Guo Fu Tianhui Select Growth A The current fund manager is Zhu Shaoxing. Since the establishment and management of this fund, * * * has worked for 4,928 days, and the rate of return has reached 102 1.97%. This fund is really 10 times.
Jing Shun Great Wall Dingyi's current fund manager is Liu Yanchun, who started to manage * * * 15 days from July 20 15, with a return of 98.28% and good income.
Someone asked, choosing a fund is choosing a fund manager. Why not rank the fund managers according to their past performance, and then choose the products managed by these fund managers?
For example, Wang Yawei's properly raised brother, after going to private placement, did not perform as well as before. Although I don't know why, we can't ignore the acclimatization after going to a new institution, so you can find that when I selected the list, I chose a fund that has been established for more than 5 years.

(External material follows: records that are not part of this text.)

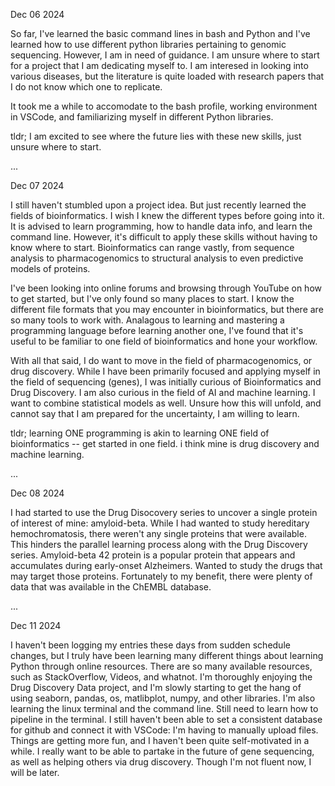 Dec 06 2024

So far, I've learned the basic command lines in bash and Python and I've learned how to use different python libraries pertaining to genomic sequencing. However, I am in need of guidance. I am unsure where to start for a project that I am dedicating myself to. I am interesed in looking into various diseases, but the literature is quite loaded with research papers that I do not know which one to replicate. 

It took me a while to accomodate to the bash profile, working environment in VSCode, and familiarizing myself in different Python libraries. 

tldr; I am excited to see where the future lies with these new skills, just unsure where to start. 

...

Dec 07 2024

I still haven't stumbled upon a project idea. But just recently learned the fields of bioinformatics. I wish I knew the different types before going into it. It is advised to learn programming, how to handle data info, and learn the command line. However, it's difficult to apply these skills without having to know where to start. Bioinformatics can range vastly, from sequence analysis to pharmacogenomics to structural analysis to even predictive models of proteins. 

I've been looking into online forums and browsing through YouTube on how to get started, but I've only found so many places to start. I know the different file formats that you may encounter in bioinformatics, but there are so many tools to work with. Analagous to learning and mastering a programming language before learning another one, I've found that it's useful to be familiar to one field of bioinformatics and hone your workflow. 

With all that said, I do want to move in the field of pharmacogenomics, or drug discovery. While I have been primarily focused and applying myself in the field of sequencing (genes), I was initially curious of Bioinformatics and Drug Discovery. I am also curious in the field of AI and machine learning. I want to combine statistical models as well. Unsure how this will unfold, and cannot say that I am prepared for the uncertainty, I am willing to learn.

tldr; learning ONE programming is akin to learning ONE field of bioinformatics -- get started in one field. i think mine is drug discovery and machine learning.

...

Dec 08 2024

I had started to use the Drug Disocovery series to uncover a single protein of interest of mine: amyloid-beta. While I had wanted to study hereditary hemochromatosis, there weren't any single proteins that were available. This hinders the parallel learning process along with the Drug Discovery series. Amyloid-beta 42 protein is a popular protein that appears and accumulates during early-onset Alzheimers. Wanted to study the drugs that may target those proteins. Fortunately to my benefit, there were plenty of data that was available in the ChEMBL database. 

...

Dec 11 2024

I haven't been logging my entries these days from sudden schedule changes, but I truly have been learning many different things about learning Python through online resources. There are so many available resources, such as StackOverflow, Videos, and whatnot. I'm thoroughly enjoying the Drug Discovery Data project, and I'm slowly starting to get the hang of using seaborn, pandas, os, matlibplot, numpy, and other libraries. I'm also learning the linux terminal and the command line. Still need to learn how to pipeline in the terminal. I still haven't been able to set a consistent database for github and connect it with VSCode: I'm having to manually upload files. Things are getting more fun, and I haven't been quite self-motivated in a while. I really want to be able to partake in the future of gene sequencing, as well as helping others via drug discovery. Though I'm not fluent now, I will be later.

If this condition is not considered, the historical performance of many fund managers is good. For example, Qiu Dongrong's performance in HSBC Jintrust was quite good before, and now in Zhonggeng, the return of the managed Zhonggeng value pilot hybrid fund is also ok. From 2065 438+08 02 08 19 to the present *** 147 days, the return is 22. 13%. However, the term of office is relatively short, and with the bull market at the beginning of this year, the future performance needs further observation.
In a word, it takes time to choose a good fund, not only depending on historical performance, but also whether you agree with the fund manager's idea. I hope that there will be more good funds for our investors to choose from in the fund market in the future.